Plain-text document sources:
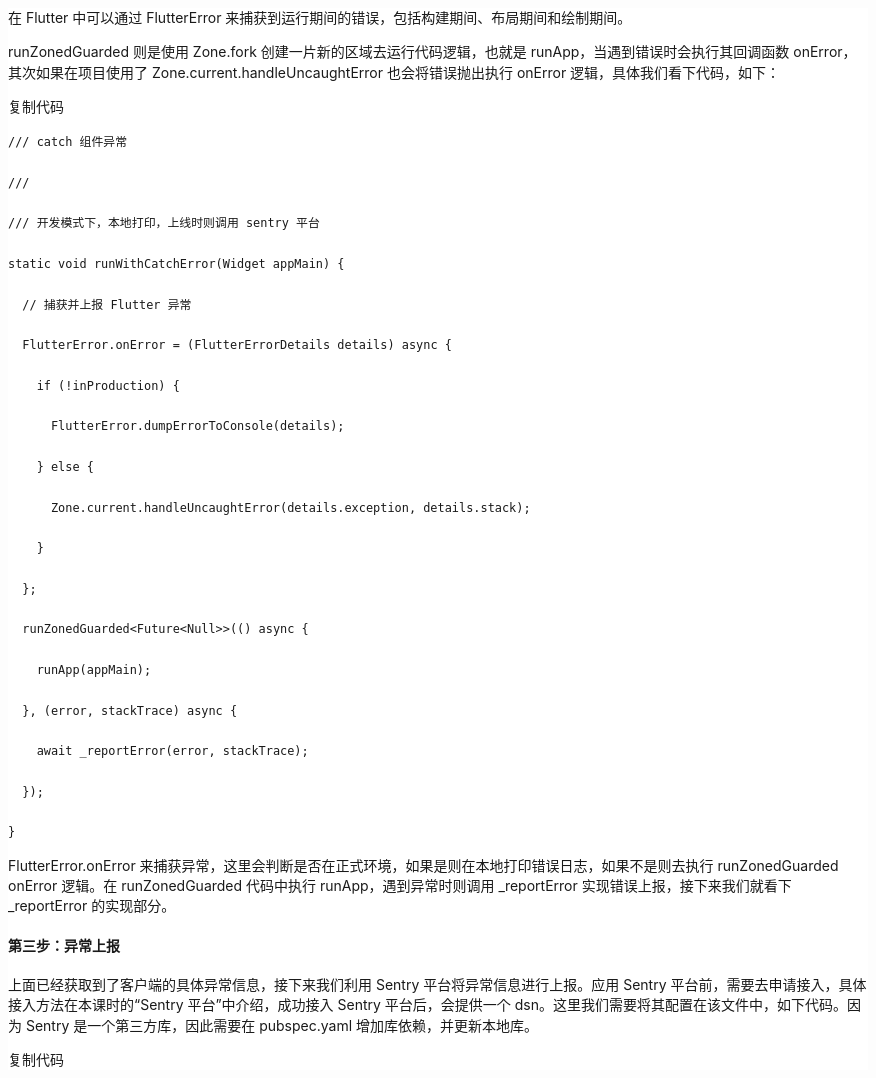 在 Flutter 中可以通过 FlutterError 来捕获到运行期间的错误，包括构建期间、布局期间和绘制期间。

runZonedGuarded 则是使用 Zone.fork 创建一片新的区域去运行代码逻辑，也就是 runApp，当遇到错误时会执行其回调函数 onError，其次如果在项目使用了 Zone.current.handleUncaughtError 也会将错误抛出执行 onError 逻辑，具体我们看下代码，如下：

复制代码

```
/// catch 组件异常 

/// 

/// 开发模式下，本地打印，上线时则调用 sentry 平台 

static void runWithCatchError(Widget appMain) { 

  // 捕获并上报 Flutter 异常 

  FlutterError.onError = (FlutterErrorDetails details) async { 

    if (!inProduction) { 

      FlutterError.dumpErrorToConsole(details); 

    } else { 

      Zone.current.handleUncaughtError(details.exception, details.stack); 

    } 

  }; 

  runZonedGuarded<Future<Null>>(() async { 

    runApp(appMain); 

  }, (error, stackTrace) async { 

    await _reportError(error, stackTrace); 

  }); 

}
```

FlutterError.onError 来捕获异常，这里会判断是否在正式环境，如果是则在本地打印错误日志，如果不是则去执行 runZonedGuarded onError 逻辑。在 runZonedGuarded 代码中执行 runApp，遇到异常时则调用 _reportError 实现错误上报，接下来我们就看下 _reportError 的实现部分。

#### 第三步：异常上报

上面已经获取到了客户端的具体异常信息，接下来我们利用 Sentry 平台将异常信息进行上报。应用 Sentry 平台前，需要去申请接入，具体接入方法在本课时的“Sentry 平台”中介绍，成功接入 Sentry 平台后，会提供一个 dsn。这里我们需要将其配置在该文件中，如下代码。因为 Sentry 是一个第三方库，因此需要在 pubspec.yaml 增加库依赖，并更新本地库。

复制代码
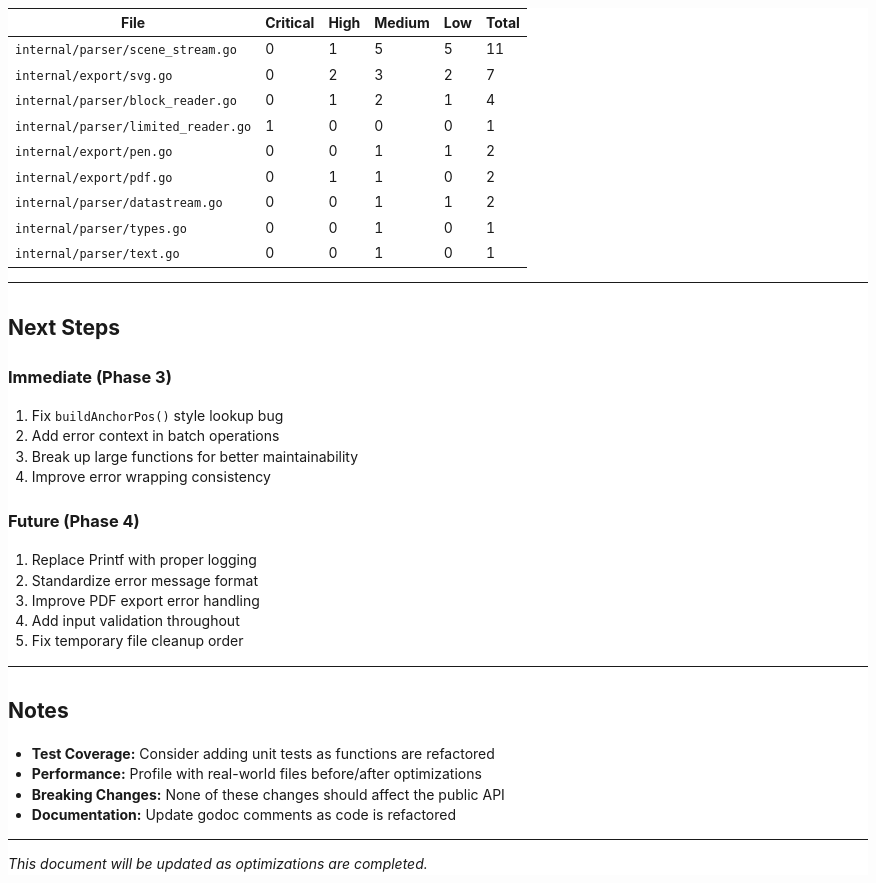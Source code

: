 | File | Critical | High | Medium | Low | Total |
|------|----------|------|--------|-----|-------|
| `internal/parser/scene_stream.go` | 0 | 1 | 5 | 5 | 11 |
| `internal/export/svg.go` | 0 | 2 | 3 | 2 | 7 |
| `internal/parser/block_reader.go` | 0 | 1 | 2 | 1 | 4 |
| `internal/parser/limited_reader.go` | 1 | 0 | 0 | 0 | 1 |
| `internal/export/pen.go` | 0 | 0 | 1 | 1 | 2 |
| `internal/export/pdf.go` | 0 | 1 | 1 | 0 | 2 |
| `internal/parser/datastream.go` | 0 | 0 | 1 | 1 | 2 |
| `internal/parser/types.go` | 0 | 0 | 1 | 0 | 1 |
| `internal/parser/text.go` | 0 | 0 | 1 | 0 | 1 |

---

## Next Steps

### Immediate (Phase 3)
1. Fix `buildAnchorPos()` style lookup bug
2. Add error context in batch operations
3. Break up large functions for better maintainability
4. Improve error wrapping consistency

### Future (Phase 4)
1. Replace Printf with proper logging
2. Standardize error message format
3. Improve PDF export error handling
4. Add input validation throughout
5. Fix temporary file cleanup order

---

## Notes

- **Test Coverage:** Consider adding unit tests as functions are refactored
- **Performance:** Profile with real-world files before/after optimizations
- **Breaking Changes:** None of these changes should affect the public API
- **Documentation:** Update godoc comments as code is refactored

---

*This document will be updated as optimizations are completed.*
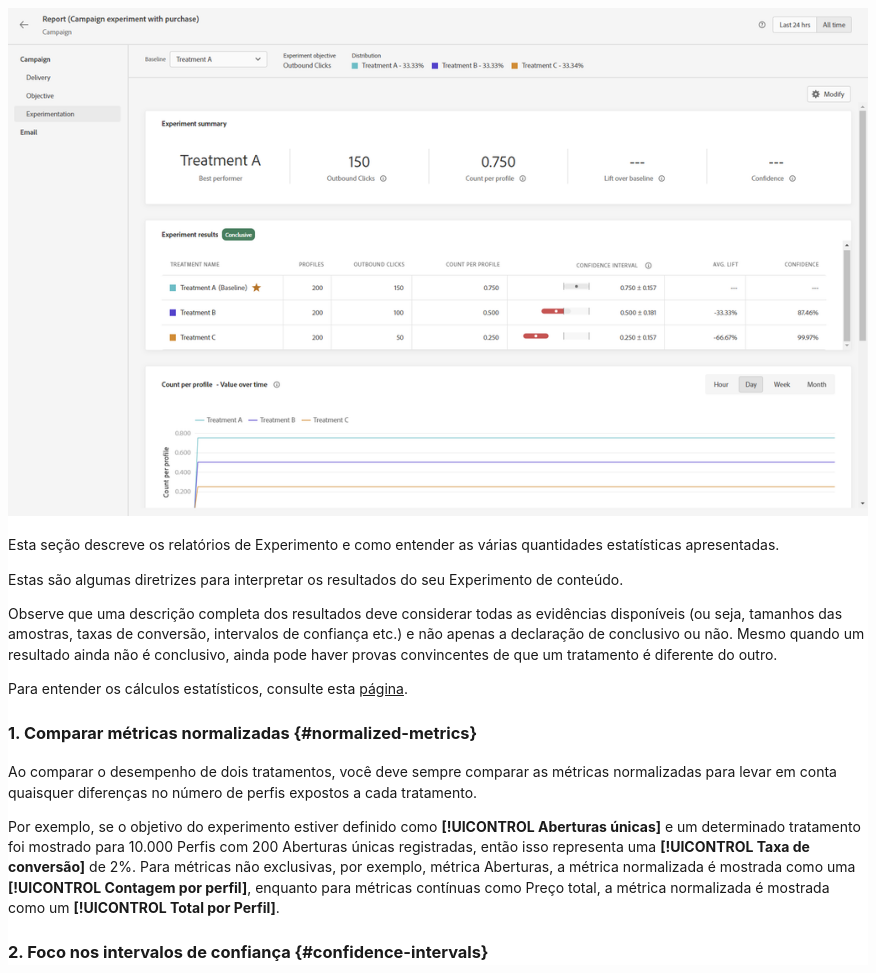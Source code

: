 ![](assets/experimentation_report_3.png)

Esta seção descreve os relatórios de Experimento e como entender as várias quantidades estatísticas apresentadas.

Estas são algumas diretrizes para interpretar os resultados do seu Experimento de conteúdo.

Observe que uma descrição completa dos resultados deve considerar todas as evidências disponíveis (ou seja, tamanhos das amostras, taxas de conversão, intervalos de confiança etc.) e não apenas a declaração de conclusivo ou não. Mesmo quando um resultado ainda não é conclusivo, ainda pode haver provas convincentes de que um tratamento é diferente do outro.

Para entender os cálculos estatísticos, consulte esta [página](../content-management/experiment-calculations.md).

### 1. Comparar métricas normalizadas {#normalized-metrics}

Ao comparar o desempenho de dois tratamentos, você deve sempre comparar as métricas normalizadas para levar em conta quaisquer diferenças no número de perfis expostos a cada tratamento.

Por exemplo, se o objetivo do experimento estiver definido como **[!UICONTROL Aberturas únicas]** e um determinado tratamento foi mostrado para 10.000 Perfis com 200 Aberturas únicas registradas, então isso representa uma **[!UICONTROL Taxa de conversão]** de 2%. Para métricas não exclusivas, por exemplo, métrica Aberturas, a métrica normalizada é mostrada como uma **[!UICONTROL Contagem por perfil]**, enquanto para métricas contínuas como Preço total, a métrica normalizada é mostrada como um **[!UICONTROL Total por Perfil]**.

### 2. Foco nos intervalos de confiança {#confidence-intervals}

ASSIGNMENT
Write out the records above exactly as they stand, leaving out every picture.

TASK OUTPUT
 在 Flutter 中可以通过 FlutterError 来捕获到运行期间的错误，包括构建期间、布局期间和绘制期间。

runZonedGuarded 则是使用 Zone.fork 创建一片新的区域去运行代码逻辑，也就是 runApp，当遇到错误时会执行其回调函数 onError，其次如果在项目使用了 Zone.current.handleUncaughtError 也会将错误抛出执行 onError 逻辑，具体我们看下代码，如下：

复制代码

```
/// catch 组件异常 

/// 

/// 开发模式下，本地打印，上线时则调用 sentry 平台 

static void runWithCatchError(Widget appMain) { 

  // 捕获并上报 Flutter 异常 

  FlutterError.onError = (FlutterErrorDetails details) async { 

    if (!inProduction) { 

      FlutterError.dumpErrorToConsole(details); 

    } else { 

      Zone.current.handleUncaughtError(details.exception, details.stack); 

    } 

  }; 

  runZonedGuarded<Future<Null>>(() async { 

    runApp(appMain); 

  }, (error, stackTrace) async { 

    await _reportError(error, stackTrace); 

  }); 

}
```

FlutterError.onError 来捕获异常，这里会判断是否在正式环境，如果是则在本地打印错误日志，如果不是则去执行 runZonedGuarded onError 逻辑。在 runZonedGuarded 代码中执行 runApp，遇到异常时则调用 _reportError 实现错误上报，接下来我们就看下 _reportError 的实现部分。

#### 第三步：异常上报

上面已经获取到了客户端的具体异常信息，接下来我们利用 Sentry 平台将异常信息进行上报。应用 Sentry 平台前，需要去申请接入，具体接入方法在本课时的“Sentry 平台”中介绍，成功接入 Sentry 平台后，会提供一个 dsn。这里我们需要将其配置在该文件中，如下代码。因为 Sentry 是一个第三方库，因此需要在 pubspec.yaml 增加库依赖，并更新本地库。

复制代码
Source code

: | File | Critical | High | Medium | Low | Total |
|------|----------|------|--------|-----|-------|
| `internal/parser/scene_stream.go` | 0 | 1 | 5 | 5 | 11 |
| `internal/export/svg.go` | 0 | 2 | 3 | 2 | 7 |
| `internal/parser/block_reader.go` | 0 | 1 | 2 | 1 | 4 |
| `internal/parser/limited_reader.go` | 1 | 0 | 0 | 0 | 1 |
| `internal/export/pen.go` | 0 | 0 | 1 | 1 | 2 |
| `internal/export/pdf.go` | 0 | 1 | 1 | 0 | 2 |
| `internal/parser/datastream.go` | 0 | 0 | 1 | 1 | 2 |
| `internal/parser/types.go` | 0 | 0 | 1 | 0 | 1 |
| `internal/parser/text.go` | 0 | 0 | 1 | 0 | 1 |

---

## Next Steps

### Immediate (Phase 3)
1. Fix `buildAnchorPos()` style lookup bug
2. Add error context in batch operations
3. Break up large functions for better maintainability
4. Improve error wrapping consistency

### Future (Phase 4)
1. Replace Printf with proper logging
2. Standardize error message format
3. Improve PDF export error handling
4. Add input validation throughout
5. Fix temporary file cleanup order

---

## Notes

- **Test Coverage:** Consider adding unit tests as functions are refactored
- **Performance:** Profile with real-world files before/after optimizations
- **Breaking Changes:** None of these changes should affect the public API
- **Documentation:** Update godoc comments as code is refactored

---

*This document will be updated as optimizations are completed.*
Source code

: ![](assets/experimentation_report_3.png)

Esta seção descreve os relatórios de Experimento e como entender as várias quantidades estatísticas apresentadas.

Estas são algumas diretrizes para interpretar os resultados do seu Experimento de conteúdo.

Observe que uma descrição completa dos resultados deve considerar todas as evidências disponíveis (ou seja, tamanhos das amostras, taxas de conversão, intervalos de confiança etc.) e não apenas a declaração de conclusivo ou não. Mesmo quando um resultado ainda não é conclusivo, ainda pode haver provas convincentes de que um tratamento é diferente do outro.

Para entender os cálculos estatísticos, consulte esta [página](../content-management/experiment-calculations.md).

### 1. Comparar métricas normalizadas {#normalized-metrics}

Ao comparar o desempenho de dois tratamentos, você deve sempre comparar as métricas normalizadas para levar em conta quaisquer diferenças no número de perfis expostos a cada tratamento.

Por exemplo, se o objetivo do experimento estiver definido como **[!UICONTROL Aberturas únicas]** e um determinado tratamento foi mostrado para 10.000 Perfis com 200 Aberturas únicas registradas, então isso representa uma **[!UICONTROL Taxa de conversão]** de 2%. Para métricas não exclusivas, por exemplo, métrica Aberturas, a métrica normalizada é mostrada como uma **[!UICONTROL Contagem por perfil]**, enquanto para métricas contínuas como Preço total, a métrica normalizada é mostrada como um **[!UICONTROL Total por Perfil]**.

### 2. Foco nos intervalos de confiança {#confidence-intervals}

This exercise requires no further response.